Source records
○ ○ ○
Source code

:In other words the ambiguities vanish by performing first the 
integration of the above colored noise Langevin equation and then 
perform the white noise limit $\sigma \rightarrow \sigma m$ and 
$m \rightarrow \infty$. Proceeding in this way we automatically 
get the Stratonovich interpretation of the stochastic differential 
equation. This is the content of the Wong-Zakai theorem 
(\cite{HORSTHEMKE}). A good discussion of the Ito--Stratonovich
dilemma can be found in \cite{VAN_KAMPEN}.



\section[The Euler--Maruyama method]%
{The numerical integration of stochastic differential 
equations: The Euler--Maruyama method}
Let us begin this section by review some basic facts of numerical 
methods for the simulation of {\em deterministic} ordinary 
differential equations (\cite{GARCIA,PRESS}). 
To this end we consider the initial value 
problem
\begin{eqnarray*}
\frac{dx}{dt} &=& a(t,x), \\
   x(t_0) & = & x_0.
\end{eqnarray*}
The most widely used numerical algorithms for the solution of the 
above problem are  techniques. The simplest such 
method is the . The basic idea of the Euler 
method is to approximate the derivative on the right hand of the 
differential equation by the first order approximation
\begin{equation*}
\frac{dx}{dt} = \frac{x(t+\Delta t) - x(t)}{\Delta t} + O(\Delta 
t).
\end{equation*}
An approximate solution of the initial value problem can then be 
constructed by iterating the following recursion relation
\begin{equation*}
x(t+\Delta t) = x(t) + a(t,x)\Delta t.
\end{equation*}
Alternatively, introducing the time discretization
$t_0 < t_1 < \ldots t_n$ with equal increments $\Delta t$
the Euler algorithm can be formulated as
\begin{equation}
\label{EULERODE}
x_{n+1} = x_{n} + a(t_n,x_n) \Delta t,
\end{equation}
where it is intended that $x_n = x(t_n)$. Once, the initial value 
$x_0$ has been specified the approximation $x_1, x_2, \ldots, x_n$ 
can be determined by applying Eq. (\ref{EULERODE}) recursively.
○ ○ ○
**WHAT TO WORK ON**
What is needed is an exact transcription of all the data.

**SOLVED EXERCISE**
Source code

:In other words the ambiguities vanish by performing first the 
integration of the above colored noise Langevin equation and then 
perform the white noise limit $\sigma \rightarrow \sigma m$ and 
$m \rightarrow \infty$. Proceeding in this way we automatically 
get the Stratonovich interpretation of the stochastic differential 
equation. This is the content of the Wong-Zakai theorem 
(\cite{HORSTHEMKE}). A good discussion of the Ito--Stratonovich
dilemma can be found in \cite{VAN_KAMPEN}.



\section[The Euler--Maruyama method]%
{The numerical integration of stochastic differential 
equations: The Euler--Maruyama method}
Let us begin this section by review some basic facts of numerical 
methods for the simulation of {\em deterministic} ordinary 
differential equations (\cite{GARCIA,PRESS}). 
To this end we consider the initial value 
problem
\begin{eqnarray*}
\frac{dx}{dt} &=& a(t,x), \\
   x(t_0) & = & x_0.
\end{eqnarray*}
The most widely used numerical algorithms for the solution of the 
above problem are  techniques. The simplest such 
method is the . The basic idea of the Euler 
method is to approximate the derivative on the right hand of the 
differential equation by the first order approximation
\begin{equation*}
\frac{dx}{dt} = \frac{x(t+\Delta t) - x(t)}{\Delta t} + O(\Delta 
t).
\end{equation*}
An approximate solution of the initial value problem can then be 
constructed by iterating the following recursion relation
\begin{equation*}
x(t+\Delta t) = x(t) + a(t,x)\Delta t.
\end{equation*}
Alternatively, introducing the time discretization
$t_0 < t_1 < \ldots t_n$ with equal increments $\Delta t$
the Euler algorithm can be formulated as
\begin{equation}
\label{EULERODE}
x_{n+1} = x_{n} + a(t_n,x_n) \Delta t,
\end{equation}
where it is intended that $x_n = x(t_n)$. Once, the initial value 
$x_0$ has been specified the approximation $x_1, x_2, \ldots, x_n$ 
can be determined by applying Eq. (\ref{EULERODE}) recursively.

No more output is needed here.